Start of Block

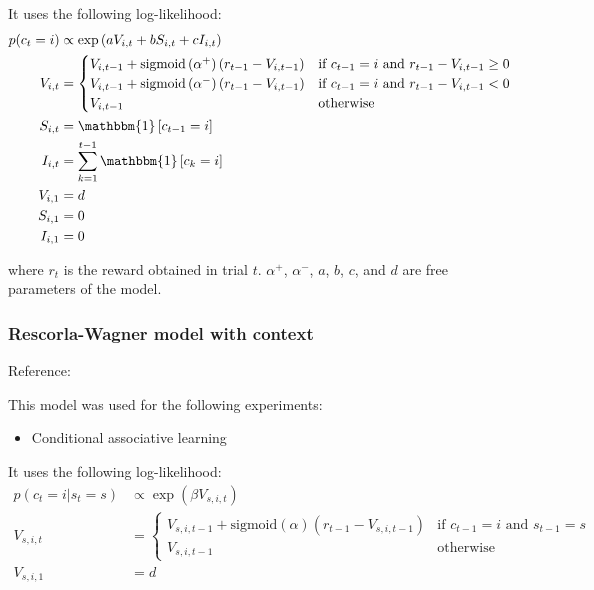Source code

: \documentclass[pdflatex,sn-nature]{sn-jnl}%
\theoremstyle{thmstyleone}%
\theoremstyle{thmstyletwo}%
\theoremstyle{thmstylethree}%
\begin{document}
\noindent It uses the following log-likelihood:
\begin{align*}
    p(c_t = i) &\propto \exp\left(a V_{i,t} + b S_{i,t} + c I_{i,t} \right) \\
    V_{i,t} &=  
    \begin{cases} 
        V_{i, t-1} + \text{sigmoid}\left(\alpha^+\right) \left(r_{t-1} - V_{i, t-1}  \right) & \text{if } c_{t-1} = i \text{ and } r_{t-1} - V_{i, t-1} \geq 0 \\
        V_{i, t-1} + \text{sigmoid}\left(\alpha^-\right) \left(r_{t-1} - V_{i, t-1}  \right) & \text{if } c_{t-1} = i \text{ and } r_{t-1} - V_{i, t-1} < 0 \\
        V_{i, t-1}             & \text{otherwise}
    \end{cases} \\
    S_{i,t} &= \mathbbm{1}\left[c_{t-1} = i\right] \\
    I_{i,t} &= \sum_{k=1}^{t-1} \mathbbm{1}\left[c_k = i\right]\\
    V_{i,1} &= d \\
    S_{i,1} &= 0 \\
    I_{i,1} &= 0
\end{align*}

\noindent where $r_t$ is the reward obtained in trial $t$. $\alpha^+$, $\alpha^-$, $a$, $b$, $c$, and $d$ are free parameters of the model.

\subsubsection*{Rescorla-Wagner model with context}

Reference: \cite{sutton2018reinforcement} 

\noindent This model was used for the following experiments:
\begin{itemize}
    \item Conditional associative learning
\end{itemize}

\noindent It uses the following log-likelihood:
\begin{align*}
    p(c_t = i | s_t = s) &\propto \exp\left(\beta V_{s,i,t} \right) \\
    V_{s,i, t} &=  
    \begin{cases} 
        V_{s,i, t-1} + \text{sigmoid}\left(\alpha\right) \left(r_{t-1} - V_{s,i,t-1}  \right) & \text{if } c_{t-1} = i \text{ and } s_{t-1} = s \\
        V_{s,i,t-1}             & \text{otherwise}
    \end{cases} \\
    V_{s,i,1} &= d 
\end{align*}
\end{document}

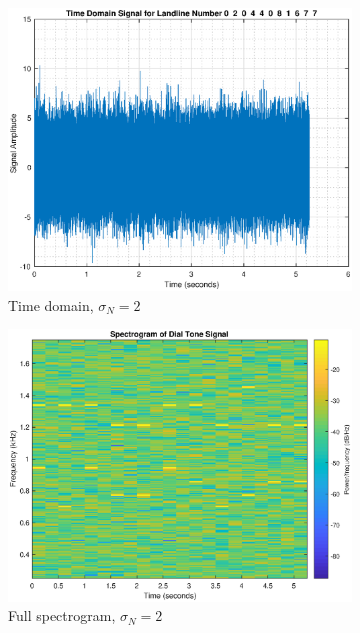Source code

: \documentclass{article}
\begin{document}
\begin{figure}[h!]
\centering
\begin{subfigure}{0.32\textwidth}
\centering
\includegraphics[width = \textwidth]{dtp_fullsig_n2}
\caption{Time domain, $\sigma_N=2$}
\label{fig:dtp_fullsig_n2}
\end{subfigure}
\begin{subfigure}{0.32\textwidth}
\centering
\includegraphics[width = \textwidth]{dtp_spec_n2}
\caption{Full spectrogram, $\sigma_N=2$}
\label{fig:dtp_spec_n2}
\end{subfigure}
\begin{subfigure}{0.32\textwidth}

\end{subfigure}
\end{figure}
\end{document}
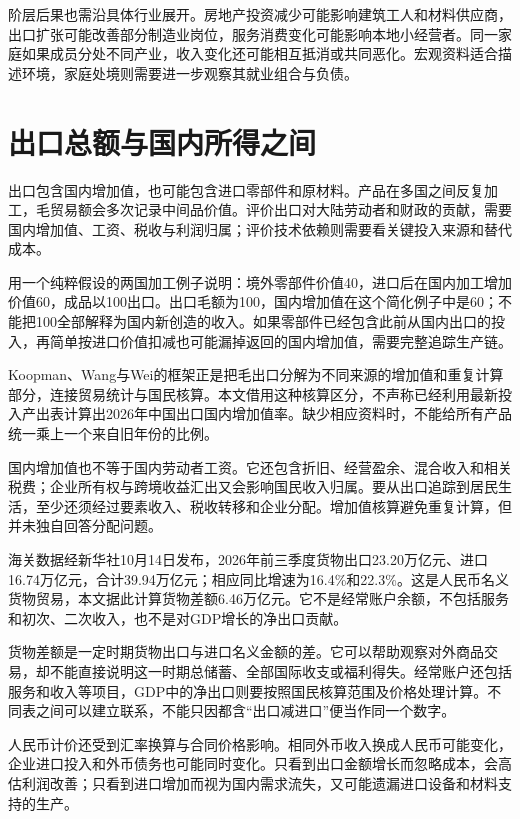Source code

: \documentclass[UTF8,fontset=fandol,zihao=-4,oneside,openany]{ctexbook}
\begin{document}
阶层后果也需沿具体行业展开。房地产投资减少可能影响建筑工人和材料供应商，出口扩张可能改善部分制造业岗位，服务消费变化可能影响本地小经营者。同一家庭如果成员分处不同产业，收入变化还可能相互抵消或共同恶化。宏观资料适合描述环境，家庭处境则需要进一步观察其就业组合与负债。

\section{出口总额与国内所得之间}
出口包含国内增加值，也可能包含进口零部件和原材料。产品在多国之间反复加工，毛贸易额会多次记录中间品价值。评价出口对大陆劳动者和财政的贡献，需要国内增加值、工资、税收与利润归属；评价技术依赖则需要看关键投入来源和替代成本。

\label{arg:P205}
用一个纯粹假设的两国加工例子说明：境外零部件价值40，进口后在国内加工增加价值60，成品以100出口。出口毛额为100，国内增加值在这个简化例子中是60；不能把100全部解释为国内新创造的收入。如果零部件已经包含此前从国内出口的投入，再简单按进口价值扣减也可能漏掉返回的国内增加值，需要完整追踪生产链。

Koopman、Wang与Wei的框架正是把毛出口分解为不同来源的增加值和重复计算部分，连接贸易统计与国民核算。本文借用这种核算区分，不声称已经利用最新投入产出表计算出2026年中国出口国内增加值率。缺少相应资料时，不能给所有产品统一乘上一个来自旧年份的比例。\cite{ValueTradeNBER}

国内增加值也不等于国内劳动者工资。它还包含折旧、经营盈余、混合收入和相关税费；企业所有权与跨境收益汇出又会影响国民收入归属。要从出口追踪到居民生活，至少还须经过要素收入、税收转移和企业分配。增加值核算避免重复计算，但并未独自回答分配问题。

海关数据经新华社10月14日发布，2026年前三季度货物出口23.20万亿元、进口16.74万亿元，合计39.94万亿元；相应同比增速为16.4\%和22.3\%。这是人民币名义货物贸易，本文据此计算货物差额6.46万亿元。它不是经常账户余额，不包括服务和初次、二次收入，也不是对GDP增长的净出口贡献。\cite{Trade2026}

\label{arg:P206}
货物差额是一定时期货物出口与进口名义金额的差。它可以帮助观察对外商品交易，却不能直接说明这一时期总储蓄、全部国际收支或福利得失。经常账户还包括服务和收入等项目，GDP中的净出口则要按照国民核算范围及价格处理计算。不同表之间可以建立联系，不能只因都含“出口减进口”便当作同一个数字。\cite{Trade2026}

人民币计价还受到汇率换算与合同价格影响。相同外币收入换成人民币可能变化，企业进口投入和外币债务也可能同时变化。只看到出口金额增长而忽略成本，会高估利润改善；只看到进口增加而视为国内需求流失，又可能遗漏进口设备和材料支持的生产。
\end{document}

End of Block

■ Exercise description ■
Report each line of the records that holds the word "noindent".

■ Answer box ■
\noindent It uses the following log-likelihood:
\noindent where $r_t$ is the reward obtained in trial $t$. $\alpha^+$, $\alpha^-$, $a$, $b$, $c$, and $d$ are free parameters of the model.
\noindent This model was used for the following experiments:
\noindent It uses the following log-likelihood:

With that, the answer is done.